-- Opening Marker --
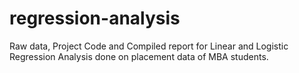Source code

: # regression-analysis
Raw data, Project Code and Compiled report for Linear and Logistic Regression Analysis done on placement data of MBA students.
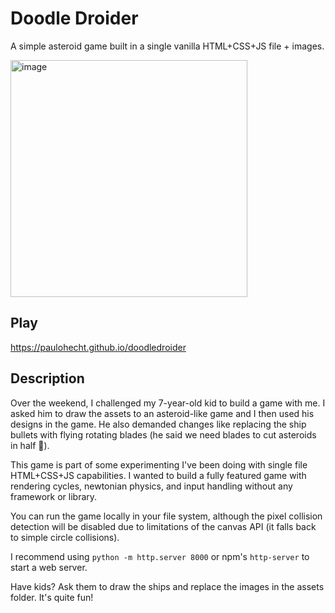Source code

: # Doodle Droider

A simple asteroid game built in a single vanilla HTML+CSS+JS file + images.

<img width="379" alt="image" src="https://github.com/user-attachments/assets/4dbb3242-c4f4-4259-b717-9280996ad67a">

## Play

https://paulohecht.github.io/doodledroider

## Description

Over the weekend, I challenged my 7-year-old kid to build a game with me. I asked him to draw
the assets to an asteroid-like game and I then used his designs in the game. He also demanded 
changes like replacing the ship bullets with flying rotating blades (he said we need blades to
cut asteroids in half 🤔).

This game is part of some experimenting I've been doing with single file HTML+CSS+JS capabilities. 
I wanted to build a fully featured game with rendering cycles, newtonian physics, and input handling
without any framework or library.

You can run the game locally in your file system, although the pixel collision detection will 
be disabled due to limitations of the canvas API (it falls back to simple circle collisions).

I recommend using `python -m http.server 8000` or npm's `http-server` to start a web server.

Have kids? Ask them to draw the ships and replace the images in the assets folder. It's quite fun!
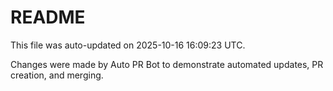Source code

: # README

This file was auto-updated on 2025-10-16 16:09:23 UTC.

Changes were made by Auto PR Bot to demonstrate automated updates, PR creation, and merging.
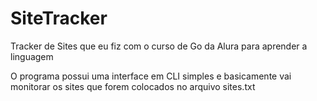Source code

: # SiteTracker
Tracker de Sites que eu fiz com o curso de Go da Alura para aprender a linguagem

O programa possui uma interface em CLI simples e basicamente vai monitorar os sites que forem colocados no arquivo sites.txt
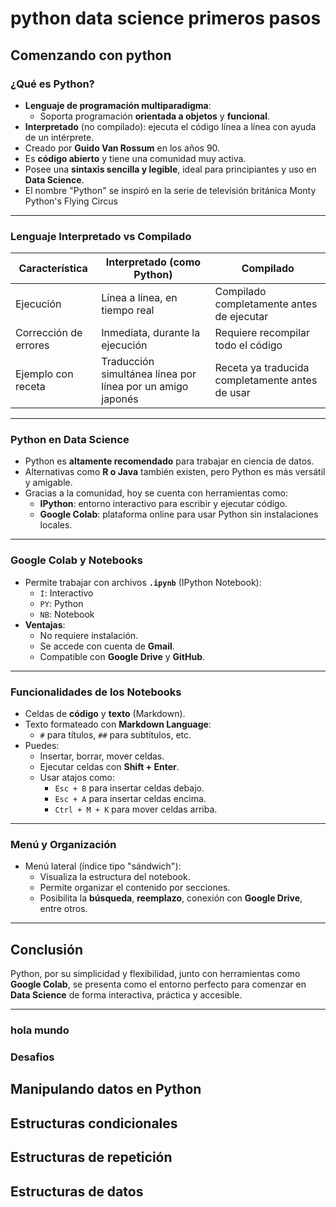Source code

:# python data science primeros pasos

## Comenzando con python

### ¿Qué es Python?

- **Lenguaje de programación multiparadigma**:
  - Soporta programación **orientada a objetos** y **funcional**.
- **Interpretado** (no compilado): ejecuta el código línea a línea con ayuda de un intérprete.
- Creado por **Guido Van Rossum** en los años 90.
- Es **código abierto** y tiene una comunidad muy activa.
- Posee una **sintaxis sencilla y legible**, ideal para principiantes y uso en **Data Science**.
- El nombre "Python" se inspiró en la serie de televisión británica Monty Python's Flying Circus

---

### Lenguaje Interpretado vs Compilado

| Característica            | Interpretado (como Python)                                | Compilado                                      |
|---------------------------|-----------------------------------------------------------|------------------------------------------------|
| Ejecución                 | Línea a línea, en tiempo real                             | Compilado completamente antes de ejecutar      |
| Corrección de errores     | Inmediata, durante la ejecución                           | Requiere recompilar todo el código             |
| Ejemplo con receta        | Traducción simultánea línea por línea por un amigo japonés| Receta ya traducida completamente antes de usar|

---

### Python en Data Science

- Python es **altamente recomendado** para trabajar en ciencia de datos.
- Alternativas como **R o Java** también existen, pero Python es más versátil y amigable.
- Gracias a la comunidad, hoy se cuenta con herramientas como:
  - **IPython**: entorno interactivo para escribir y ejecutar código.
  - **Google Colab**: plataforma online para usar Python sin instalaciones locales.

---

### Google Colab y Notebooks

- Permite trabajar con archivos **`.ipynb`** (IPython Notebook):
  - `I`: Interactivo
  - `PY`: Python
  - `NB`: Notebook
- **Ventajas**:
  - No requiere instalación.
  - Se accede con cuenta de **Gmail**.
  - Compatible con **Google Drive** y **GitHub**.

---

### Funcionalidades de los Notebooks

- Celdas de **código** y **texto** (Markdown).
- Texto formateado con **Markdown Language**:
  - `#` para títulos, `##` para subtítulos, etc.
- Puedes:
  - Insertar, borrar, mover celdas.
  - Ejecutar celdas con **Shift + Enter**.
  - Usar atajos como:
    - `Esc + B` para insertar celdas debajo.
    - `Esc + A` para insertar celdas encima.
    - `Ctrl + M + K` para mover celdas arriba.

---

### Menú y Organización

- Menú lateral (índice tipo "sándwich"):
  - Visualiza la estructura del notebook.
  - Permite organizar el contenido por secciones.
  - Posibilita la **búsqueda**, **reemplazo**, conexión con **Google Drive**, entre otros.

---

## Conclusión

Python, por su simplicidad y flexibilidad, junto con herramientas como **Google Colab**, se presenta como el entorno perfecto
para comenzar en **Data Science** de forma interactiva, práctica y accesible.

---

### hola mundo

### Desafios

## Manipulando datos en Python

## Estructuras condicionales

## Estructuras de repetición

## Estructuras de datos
-- Closing Marker --
Exercise brief: Would you copy, unchanged, the stretch of the records above that begins at the line containing "a línea, en" and ends at the line containing "- **IPython**: entorno", and only that?

Answer box:
| Ejecución                 | Línea a línea, en tiempo real                             | Compilado completamente antes de ejecutar      |
| Corrección de errores     | Inmediata, durante la ejecución                           | Requiere recompilar todo el código             |
| Ejemplo con receta        | Traducción simultánea línea por línea por un amigo japonés| Receta ya traducida completamente antes de usar|

---

### Python en Data Science

- Python es **altamente recomendado** para trabajar en ciencia de datos.
- Alternativas como **R o Java** también existen, pero Python es más versátil y amigable.
- Gracias a la comunidad, hoy se cuenta con herramientas como:
  - **IPython**: entorno interactivo para escribir y ejecutar código.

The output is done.